江柏舟见此情状,心知他们二人明显站在一头。
此刻多言无益,他冷哼一声,撩起官袍下摆,转身欲走,去查看仵作验尸结果。
行至门边,他似是想起了什么,驻足回身,大步逼至沈止澜身前。
十九眼波微动,悄然向后退开半步,留出方寸之地,容他二人说话。
“在下好心提醒沈大人一句,”江柏舟压低了声音,“此事恐与党争有关,沈大人是聪明人,应知此事是陛下心腹大患。

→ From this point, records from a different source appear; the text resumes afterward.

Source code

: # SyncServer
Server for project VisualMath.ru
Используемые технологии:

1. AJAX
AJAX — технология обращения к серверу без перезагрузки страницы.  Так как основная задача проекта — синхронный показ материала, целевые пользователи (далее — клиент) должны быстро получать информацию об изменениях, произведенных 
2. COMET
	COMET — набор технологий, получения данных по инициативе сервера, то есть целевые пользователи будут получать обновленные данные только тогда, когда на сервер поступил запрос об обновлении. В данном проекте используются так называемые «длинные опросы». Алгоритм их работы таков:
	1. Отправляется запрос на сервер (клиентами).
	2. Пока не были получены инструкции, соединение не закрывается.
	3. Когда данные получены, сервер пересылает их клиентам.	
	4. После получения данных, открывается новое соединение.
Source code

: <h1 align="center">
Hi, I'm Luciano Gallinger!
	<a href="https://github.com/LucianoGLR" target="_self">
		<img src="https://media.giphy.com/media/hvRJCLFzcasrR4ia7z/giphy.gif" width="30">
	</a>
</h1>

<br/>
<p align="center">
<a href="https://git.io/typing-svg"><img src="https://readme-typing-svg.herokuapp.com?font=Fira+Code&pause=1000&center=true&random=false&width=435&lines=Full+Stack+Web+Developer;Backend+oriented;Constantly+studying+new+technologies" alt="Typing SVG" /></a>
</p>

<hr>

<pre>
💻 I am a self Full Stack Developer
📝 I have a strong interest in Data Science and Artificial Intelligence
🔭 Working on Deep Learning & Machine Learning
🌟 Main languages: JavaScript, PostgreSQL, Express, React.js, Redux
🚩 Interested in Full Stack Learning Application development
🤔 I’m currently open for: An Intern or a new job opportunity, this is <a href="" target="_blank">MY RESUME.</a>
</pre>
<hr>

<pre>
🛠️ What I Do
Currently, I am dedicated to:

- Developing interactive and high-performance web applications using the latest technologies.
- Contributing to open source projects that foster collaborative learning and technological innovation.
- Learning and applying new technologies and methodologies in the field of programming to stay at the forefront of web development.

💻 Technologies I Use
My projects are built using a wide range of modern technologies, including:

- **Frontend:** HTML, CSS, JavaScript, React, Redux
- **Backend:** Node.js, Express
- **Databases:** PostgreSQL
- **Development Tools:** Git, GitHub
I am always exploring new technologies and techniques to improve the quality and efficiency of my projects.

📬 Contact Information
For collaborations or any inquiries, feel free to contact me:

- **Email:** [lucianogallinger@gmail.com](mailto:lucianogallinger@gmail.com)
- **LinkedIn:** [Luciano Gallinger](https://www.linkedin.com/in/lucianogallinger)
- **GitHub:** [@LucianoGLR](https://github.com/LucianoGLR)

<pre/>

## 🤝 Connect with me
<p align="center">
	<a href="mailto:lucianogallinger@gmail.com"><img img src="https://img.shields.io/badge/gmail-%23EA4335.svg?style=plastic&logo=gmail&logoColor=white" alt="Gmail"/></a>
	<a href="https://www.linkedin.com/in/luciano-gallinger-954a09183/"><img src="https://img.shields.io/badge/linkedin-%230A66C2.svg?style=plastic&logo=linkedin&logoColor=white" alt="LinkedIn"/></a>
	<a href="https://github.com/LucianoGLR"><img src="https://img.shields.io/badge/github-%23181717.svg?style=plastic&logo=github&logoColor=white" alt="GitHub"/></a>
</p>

”
语毕,他不待回应,拂袖而去。
沈止澜放下刚刚翻过的手札,对十九道:“仵作已将尸身移走,不若我们去现场看看?”
十九欣然同意。
二人移步烟霭闺房。
屋内陈设古朴典雅,只是人去楼空,血腥之气混杂着残香扑面而来,凝滞不散,透着死寂。
十九简单看了两眼,不怎么上心,随便找了张椅子坐下,仿佛置身事外。
血书已经被锦衣卫带走,沈止澜便蹲下身看了看地上的血迹,眉头微蹙。
金簪刺颈,鲜血涌出,当是喷溅之状,为何此地血迹多是洇散开来,量亦不足。
一个人流了这么点血,真的致命吗?
更何况,满室血腥之下,似还萦绕着一丝极淡的,近乎被掩盖的红枣姜茶气味。
昨日雪寒,煮茶暖身本无不妥。
然一个满怀死志,决意自戕之人,怎会有如此闲情逸致,思虑周详至此?
沈止澜走向窗边,仔细查探,窗外是一条人迹罕至的窄巷,只要从这里出去,便很难找寻。
人大概已经走远了,没必要再寻。
至于眼前之人,应当是与此事牵扯不浅,可她在大殿上能让江柏舟无话可说,真的能从她口中问出些什么吗?
十九也向窗外看了一眼。
她轻轻笑了,和那些素未谋面的盟友倒是默契,没有一句话交流,居然能把彼此的算计猜的七七八八。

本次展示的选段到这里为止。